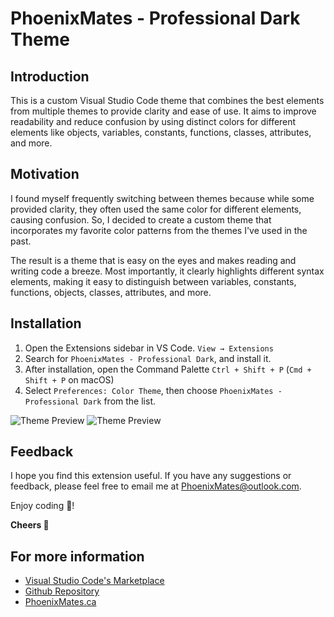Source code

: # PhoenixMates - Professional Dark Theme

## Introduction

This is a custom Visual Studio Code theme that combines the best elements from multiple themes to provide clarity and ease of use. It aims to improve readability and reduce confusion by using distinct colors for different elements like objects, variables, constants, functions, classes, attributes, and more.

## Motivation

I found myself frequently switching between themes because while some provided clarity, they often used the same color for different elements, causing confusion. So, I decided to create a custom theme that incorporates my favorite color patterns from the themes I've used in the past.

The result is a theme that is easy on the eyes and makes reading and writing code a breeze. Most importantly, it clearly highlights different syntax elements, making it easy to distinguish between variables, constants, functions, objects, classes, attributes, and more.

## Installation

1. Open the Extensions sidebar in VS Code. `View → Extensions`
2. Search for `PhoenixMates - Professional Dark`, and install it.
3. After installation, open the Command Palette `Ctrl + Shift + P` (`Cmd + Shift + P` on macOS)
4. Select `Preferences: Color Theme`, then choose `PhoenixMates - Professional Dark` from the list.


![Theme Preview](https://drummond.web-dns1.com:2083/cpsess6536210852/viewer/home%2fphoeni14%2fpublic_html%2fimages%2fGitHub_Images/preview%201.png)
![Theme Preview](https://drummond.web-dns1.com:2083/cpsess6536210852/viewer/home%2fphoeni14%2fpublic_html%2fimages%2fGitHub_Images/preview%202.png)
## Feedback

I hope you find this extension useful. If you have any suggestions or feedback, please feel free to email me at [PhoenixMates@outlook.com](mailto:PhoenixMates@outlook.com).

Enjoy coding 🎉!

**Cheers 🥂**

## For more information

* [Visual Studio Code's Marketplace](https://marketplace.visualstudio.com/items?itemName=PhoenixMatesTechnologiesInc.phoenixmatesprofessionaldark)
* [Github Repository](https://github.com/Anas-Alhariri/PhoenixMates-Professional-Dark)
* [PhoenixMates.ca](https://www.phoenixmates.ca/)

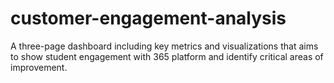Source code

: # customer-engagement-analysis
A three-page dashboard including key metrics and visualizations that aims to show student engagement with 365 platform and identify critical areas of improvement.
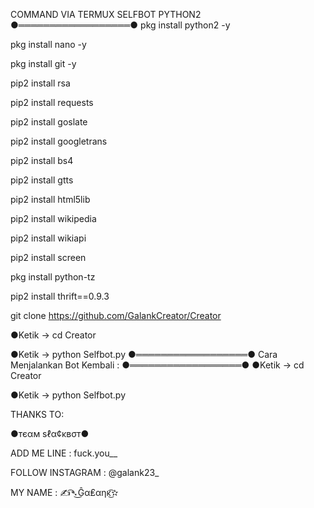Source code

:COMMAND VIA TERMUX
SELFBOT PYTHON2
●══════════════════●
pkg install python2 -y

pkg install nano -y

pkg install git -y

pip2 install rsa

pip2 install requests

pip2 install goslate

pip2 install googletrans

pip2 install bs4

pip2 install gtts

pip2 install html5lib

pip2 install wikipedia

pip2 install wikiapi

pip2 install screen

pkg install python-tz

pip2 install thrift==0.9.3

git clone https://github.com/GalankCreator/Creator

●Ketik -> cd Creator

●Ketik -> python Selfbot.py
●══════════════════●
Cara Menjalankan Bot Kembali :
●══════════════════●
●Ketik -> cd Creator

●Ketik -> python Selfbot.py

THANKS TO:

●тєαм ѕℓα¢ĸвσт●

ADD ME LINE : fuck.you__

FOLLOW INSTAGRAM : @galank23_

MY NAME : ✍͡➴͜Ĝα₤αηĸ͜͡✫
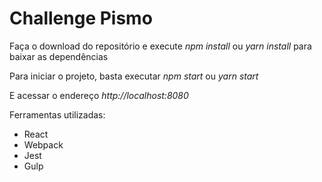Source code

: <h1>Challenge Pismo</h1>

<p>Faça o download do repositório e execute <em>npm install</em> ou <em>yarn install</em> para baixar as dependências</p>

<p>Para iniciar o projeto, basta executar <em>npm start</em> ou <em>yarn start</em></p>

<p>E acessar o endereço <em>http://localhost:8080</em></p>

<p>Ferramentas utilizadas:</p>
<ul>
    <li>React</li>
    <li>Webpack</li>
    <li>Jest</li>
    <li>Gulp</li>
</ul>
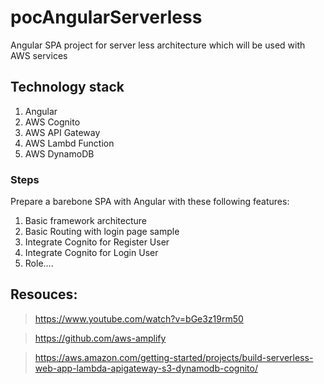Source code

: # pocAngularServerless
Angular SPA project for server less architecture which will be used with AWS services 

## Technology stack
1) Angular 
2) AWS Cognito
3) AWS API Gateway
4) AWS Lambd Function
5) AWS DynamoDB

### Steps
Prepare a barebone SPA with Angular with these following features:
1) Basic framework architecture
2) Basic Routing with login page sample
3) Integrate Cognito for Register User
4) Integrate Cognito for Login User
5) Role....

## Resouces:

> https://www.youtube.com/watch?v=bGe3z19rm50

> https://github.com/aws-amplify

> https://aws.amazon.com/getting-started/projects/build-serverless-web-app-lambda-apigateway-s3-dynamodb-cognito/
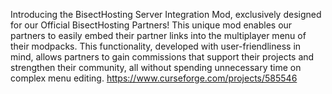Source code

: Introducing the BisectHosting Server Integration Mod, exclusively designed for our Official BisectHosting Partners! This unique mod enables our partners to easily embed their partner links into the multiplayer menu of their modpacks. This functionality, developed with user-friendliness in mind, allows partners to gain commissions that support their projects and strengthen their community, all without spending unnecessary time on complex menu editing.
https://www.curseforge.com/projects/585546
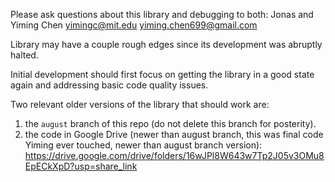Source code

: Please ask questions about this library and debugging to both: 
Jonas and Yiming Chen <yimingc@mit.edu> <yiming.chen699@gmail.com>

Library may have a couple rough edges since its development was abruptly halted.

Initial development should first focus on getting the library in a good state again and addressing basic code quality issues.


Two relevant older versions of the library that should work are:

1. the `august` branch of this repo (do not delete this branch for posterity).
2. the code in Google Drive (newer than august branch, this was final code Yiming ever touched, newer than august branch version):
https://drive.google.com/drive/folders/16wJPl8W643w7Tp2J05v3OMu8EpECkXpD?usp=share_link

### Action item:
From the data above, copy each line where the string "clarity" appears.

### Written answer:
This is a custom Visual Studio Code theme that combines the best elements from multiple themes to provide clarity and ease of use. It aims to improve readability and reduce confusion by using distinct colors for different elements like objects, variables, constants, functions, classes, attributes, and more.
I found myself frequently switching between themes because while some provided clarity, they often used the same color for different elements, causing confusion. So, I decided to create a custom theme that incorporates my favorite color patterns from the themes I've used in the past.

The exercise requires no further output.